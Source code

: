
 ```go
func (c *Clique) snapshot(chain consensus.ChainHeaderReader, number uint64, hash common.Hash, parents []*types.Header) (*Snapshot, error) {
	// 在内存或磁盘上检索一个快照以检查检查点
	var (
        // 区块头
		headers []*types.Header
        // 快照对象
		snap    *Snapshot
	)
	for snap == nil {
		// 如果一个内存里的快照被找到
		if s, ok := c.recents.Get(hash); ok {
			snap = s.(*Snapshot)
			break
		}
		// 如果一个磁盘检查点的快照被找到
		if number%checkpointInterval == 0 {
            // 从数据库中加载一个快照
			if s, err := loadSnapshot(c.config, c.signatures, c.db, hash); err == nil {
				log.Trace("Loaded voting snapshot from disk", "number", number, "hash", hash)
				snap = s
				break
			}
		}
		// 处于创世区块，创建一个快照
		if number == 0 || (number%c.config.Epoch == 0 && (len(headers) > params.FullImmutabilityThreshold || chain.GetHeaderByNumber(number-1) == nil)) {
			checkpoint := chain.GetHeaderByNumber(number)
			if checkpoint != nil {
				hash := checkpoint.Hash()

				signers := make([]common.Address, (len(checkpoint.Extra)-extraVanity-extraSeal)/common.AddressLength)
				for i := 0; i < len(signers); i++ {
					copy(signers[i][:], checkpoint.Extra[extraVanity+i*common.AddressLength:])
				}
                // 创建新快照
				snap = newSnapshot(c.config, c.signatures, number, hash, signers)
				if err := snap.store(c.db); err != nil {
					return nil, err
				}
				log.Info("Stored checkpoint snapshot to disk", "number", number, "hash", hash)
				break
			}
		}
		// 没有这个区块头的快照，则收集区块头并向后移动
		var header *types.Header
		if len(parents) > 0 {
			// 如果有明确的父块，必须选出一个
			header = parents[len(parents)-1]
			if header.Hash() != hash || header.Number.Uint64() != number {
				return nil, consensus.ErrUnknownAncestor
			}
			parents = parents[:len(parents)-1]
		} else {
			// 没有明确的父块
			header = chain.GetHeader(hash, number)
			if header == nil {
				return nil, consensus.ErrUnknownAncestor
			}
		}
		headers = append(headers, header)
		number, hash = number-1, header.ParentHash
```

==================================================

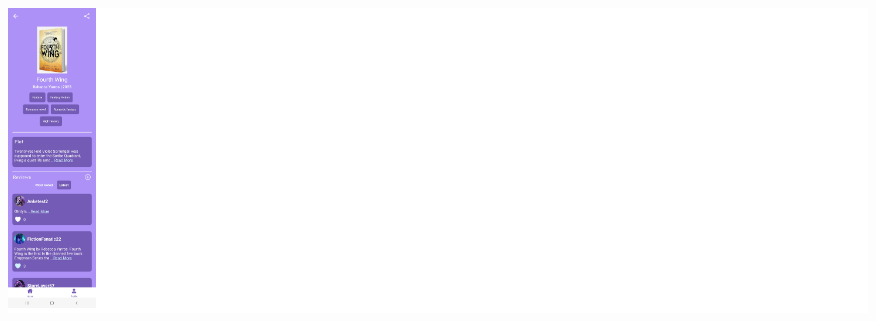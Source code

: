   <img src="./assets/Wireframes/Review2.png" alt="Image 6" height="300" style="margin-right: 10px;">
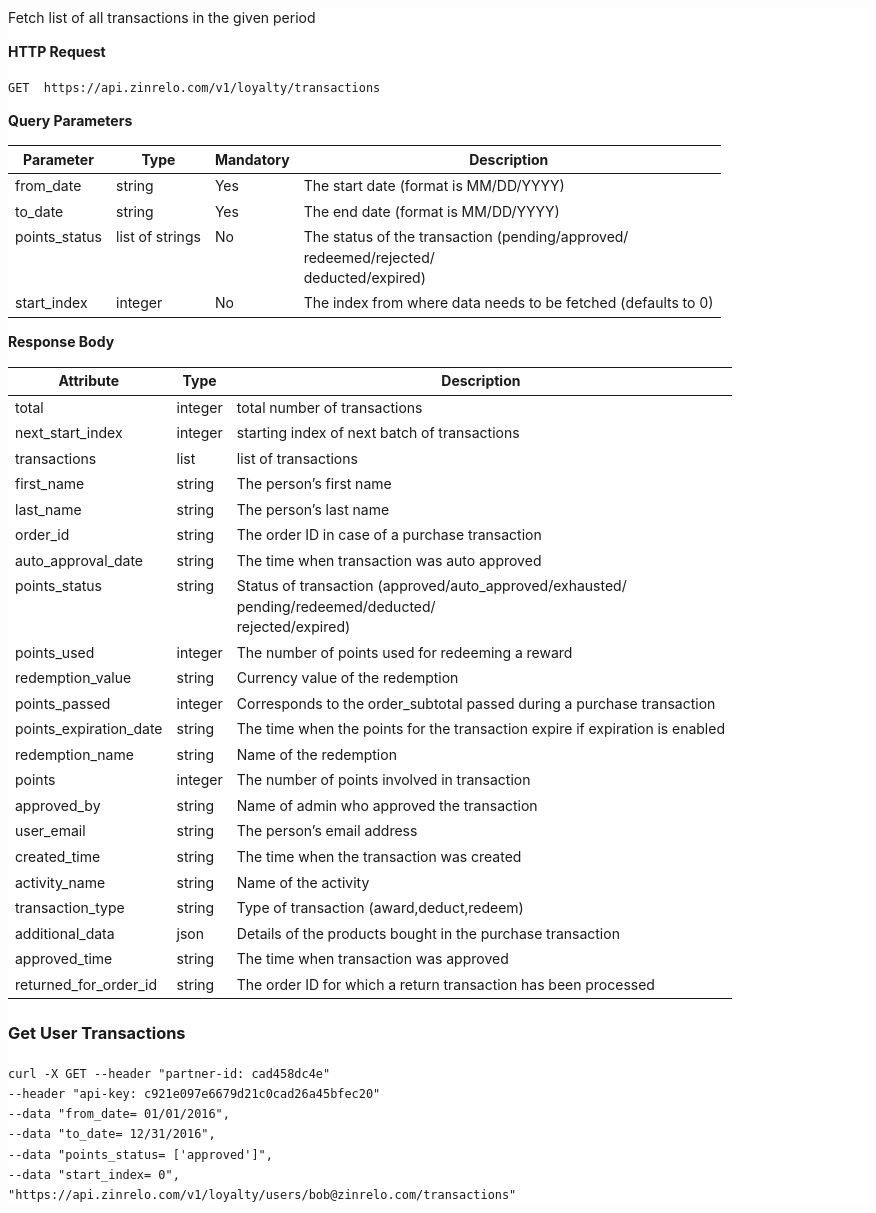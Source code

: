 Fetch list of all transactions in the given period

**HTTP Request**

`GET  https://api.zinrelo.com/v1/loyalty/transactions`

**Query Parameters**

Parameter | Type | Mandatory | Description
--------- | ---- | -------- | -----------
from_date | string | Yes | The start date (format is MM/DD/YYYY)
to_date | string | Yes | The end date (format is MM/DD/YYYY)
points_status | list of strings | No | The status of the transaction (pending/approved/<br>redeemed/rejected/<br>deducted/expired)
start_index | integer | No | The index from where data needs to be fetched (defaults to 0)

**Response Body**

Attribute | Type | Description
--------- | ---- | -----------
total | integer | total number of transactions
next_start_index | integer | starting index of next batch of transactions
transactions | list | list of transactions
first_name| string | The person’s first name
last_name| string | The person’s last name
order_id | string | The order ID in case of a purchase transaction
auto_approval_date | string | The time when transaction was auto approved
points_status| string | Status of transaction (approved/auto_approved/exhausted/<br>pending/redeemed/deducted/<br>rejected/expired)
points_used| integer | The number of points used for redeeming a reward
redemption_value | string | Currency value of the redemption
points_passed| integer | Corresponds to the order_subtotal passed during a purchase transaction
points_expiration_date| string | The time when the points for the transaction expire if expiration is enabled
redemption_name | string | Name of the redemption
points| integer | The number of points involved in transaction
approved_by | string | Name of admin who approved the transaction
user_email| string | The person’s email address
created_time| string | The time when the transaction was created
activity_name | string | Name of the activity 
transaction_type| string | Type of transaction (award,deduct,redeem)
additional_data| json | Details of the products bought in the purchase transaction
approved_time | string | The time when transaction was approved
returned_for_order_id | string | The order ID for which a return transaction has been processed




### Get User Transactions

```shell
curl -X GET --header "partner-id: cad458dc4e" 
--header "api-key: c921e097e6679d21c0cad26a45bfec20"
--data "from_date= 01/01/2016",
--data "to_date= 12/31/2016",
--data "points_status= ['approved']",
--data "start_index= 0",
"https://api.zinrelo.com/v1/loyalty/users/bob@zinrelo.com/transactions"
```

==================================================

▶ [YOUR OBJECTIVE]: Within the listing above, extract exactly the lines from the line with "transactions | list | list of transactions" to the line with "points_status| string |", the two named lines included, and no others.

▶ [ANSWER AREA]:
transactions | list | list of transactions
first_name| string | The person’s first name
last_name| string | The person’s last name
order_id | string | The order ID in case of a purchase transaction
auto_approval_date | string | The time when transaction was auto approved
points_status| string | Status of transaction (approved/auto_approved/exhausted/<br>pending/redeemed/deducted/<br>rejected/expired)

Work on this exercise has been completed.